High-Frequency Traders: Better, or Just Faster?

Twitter, despite its reputation for occasionally spreading fake stories, remains one of the best ways to keep tabs on the latest news, financial or otherwise. And this morning, a handful of tweets from “HFTAlert” on the latest high-frequency trading shenanigans caught our attention, retweeted via Stocktwits:

“@HFTAlert: spamming algo hitting $BAC again… this time 830,000 quotes in 34 seconds.”

“@HFTAlert: now they’re blasting $KEY, now 1.4 million quotes. $BAC”

“@HFTAlert: $KEY algo finally stopped… ran for 5 minutes. 1.6+ million quote changes…”

A more detailed breakdown of this morning’s quote-stuffing activity (along with some charts for perspective) can be found here. It’s likely to just be another blip in the radar, but these blips are starting to add up. We’ve seen calls for regulatory intervention from Congress, industry folks, and regulators, and there are even TED talks out about it. These blips might not be much to look at right now, but the TED talk, in particular, makes a good point towards the end of the video.

The speaker, Yan Ohayan, talks about Watson, the Jeopardy-playing computer program built by IBM. He points out that after Watson defeated the past human champions, they claimed that Watson’s advantage wasn’t that the computer knew more answers than the humans – it was that Watson could simply buzz in faster than they could.
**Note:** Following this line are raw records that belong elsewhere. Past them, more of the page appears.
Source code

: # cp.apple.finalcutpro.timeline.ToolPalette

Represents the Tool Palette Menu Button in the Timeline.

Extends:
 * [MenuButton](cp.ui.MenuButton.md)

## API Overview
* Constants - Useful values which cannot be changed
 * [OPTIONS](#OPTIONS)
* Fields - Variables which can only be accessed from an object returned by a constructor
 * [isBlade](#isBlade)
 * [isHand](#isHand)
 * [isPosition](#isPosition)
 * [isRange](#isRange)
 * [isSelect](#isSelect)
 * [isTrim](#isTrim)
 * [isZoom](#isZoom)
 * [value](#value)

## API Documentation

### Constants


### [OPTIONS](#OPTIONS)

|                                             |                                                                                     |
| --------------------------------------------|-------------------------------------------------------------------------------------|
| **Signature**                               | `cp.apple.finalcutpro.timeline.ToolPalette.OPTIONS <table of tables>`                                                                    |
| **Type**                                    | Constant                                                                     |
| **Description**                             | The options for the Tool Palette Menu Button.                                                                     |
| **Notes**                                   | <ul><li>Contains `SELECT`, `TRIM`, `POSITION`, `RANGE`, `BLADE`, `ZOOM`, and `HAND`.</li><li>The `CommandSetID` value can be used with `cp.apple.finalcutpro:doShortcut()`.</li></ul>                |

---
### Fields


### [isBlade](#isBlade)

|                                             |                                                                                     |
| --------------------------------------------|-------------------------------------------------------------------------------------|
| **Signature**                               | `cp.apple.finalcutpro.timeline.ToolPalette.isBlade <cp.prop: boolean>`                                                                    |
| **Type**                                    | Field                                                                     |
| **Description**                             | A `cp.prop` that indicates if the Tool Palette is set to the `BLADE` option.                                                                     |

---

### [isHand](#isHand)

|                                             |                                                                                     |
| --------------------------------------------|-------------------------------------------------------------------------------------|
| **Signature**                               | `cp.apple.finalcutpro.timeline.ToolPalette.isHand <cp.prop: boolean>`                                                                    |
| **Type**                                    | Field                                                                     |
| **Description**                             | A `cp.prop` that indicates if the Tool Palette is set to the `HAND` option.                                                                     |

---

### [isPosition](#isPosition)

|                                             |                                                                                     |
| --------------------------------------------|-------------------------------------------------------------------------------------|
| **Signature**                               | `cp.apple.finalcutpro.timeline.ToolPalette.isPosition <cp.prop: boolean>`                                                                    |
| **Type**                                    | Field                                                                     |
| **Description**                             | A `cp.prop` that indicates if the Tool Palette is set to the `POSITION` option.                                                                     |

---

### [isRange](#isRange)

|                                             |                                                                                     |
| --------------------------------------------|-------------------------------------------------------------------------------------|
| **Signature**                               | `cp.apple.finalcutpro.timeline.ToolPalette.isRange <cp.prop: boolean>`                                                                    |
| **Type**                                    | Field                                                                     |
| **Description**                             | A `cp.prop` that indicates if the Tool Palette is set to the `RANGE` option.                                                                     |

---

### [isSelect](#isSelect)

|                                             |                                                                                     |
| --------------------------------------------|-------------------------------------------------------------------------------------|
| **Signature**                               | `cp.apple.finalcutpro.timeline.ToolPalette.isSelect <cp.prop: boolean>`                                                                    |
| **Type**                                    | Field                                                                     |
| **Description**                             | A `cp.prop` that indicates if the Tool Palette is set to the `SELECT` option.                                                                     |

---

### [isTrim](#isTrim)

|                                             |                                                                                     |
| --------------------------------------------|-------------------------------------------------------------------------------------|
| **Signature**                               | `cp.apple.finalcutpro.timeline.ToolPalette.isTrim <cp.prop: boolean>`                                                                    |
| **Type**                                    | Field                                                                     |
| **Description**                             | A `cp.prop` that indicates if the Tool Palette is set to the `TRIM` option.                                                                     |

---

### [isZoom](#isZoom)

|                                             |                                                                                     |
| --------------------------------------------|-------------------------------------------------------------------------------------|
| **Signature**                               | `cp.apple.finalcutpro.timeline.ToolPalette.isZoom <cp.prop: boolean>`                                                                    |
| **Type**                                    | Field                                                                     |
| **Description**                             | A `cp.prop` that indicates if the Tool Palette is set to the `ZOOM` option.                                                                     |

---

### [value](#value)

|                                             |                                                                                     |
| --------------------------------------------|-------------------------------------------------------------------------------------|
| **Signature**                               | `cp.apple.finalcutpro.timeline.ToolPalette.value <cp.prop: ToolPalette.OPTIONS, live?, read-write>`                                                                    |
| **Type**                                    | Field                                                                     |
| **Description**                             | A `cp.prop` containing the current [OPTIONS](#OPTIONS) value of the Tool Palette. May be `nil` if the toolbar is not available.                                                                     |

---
In part, the same idea is what gives high-frequency traders their advantage – the machines aren’t actually “better” traders; they’re just faster traders. As long as the exchanges continue to allow or encourage practices like co-location and issuing tens of thousands of cancelled quotes per second, it will remain an advantage to trade milliseconds faster than other market participants.

Of course, high-frequency traders have other advantages that Watson lacks. They can “cheat” by putting in fake quotes to make someone move their price up or down, then cancel those quotes and take the other side of the trade. Sort of like if Watson could hit the buzzer 1000 times per second in Jeopardy to confuse the other players, and then hear their answers and jump ahead of them in line.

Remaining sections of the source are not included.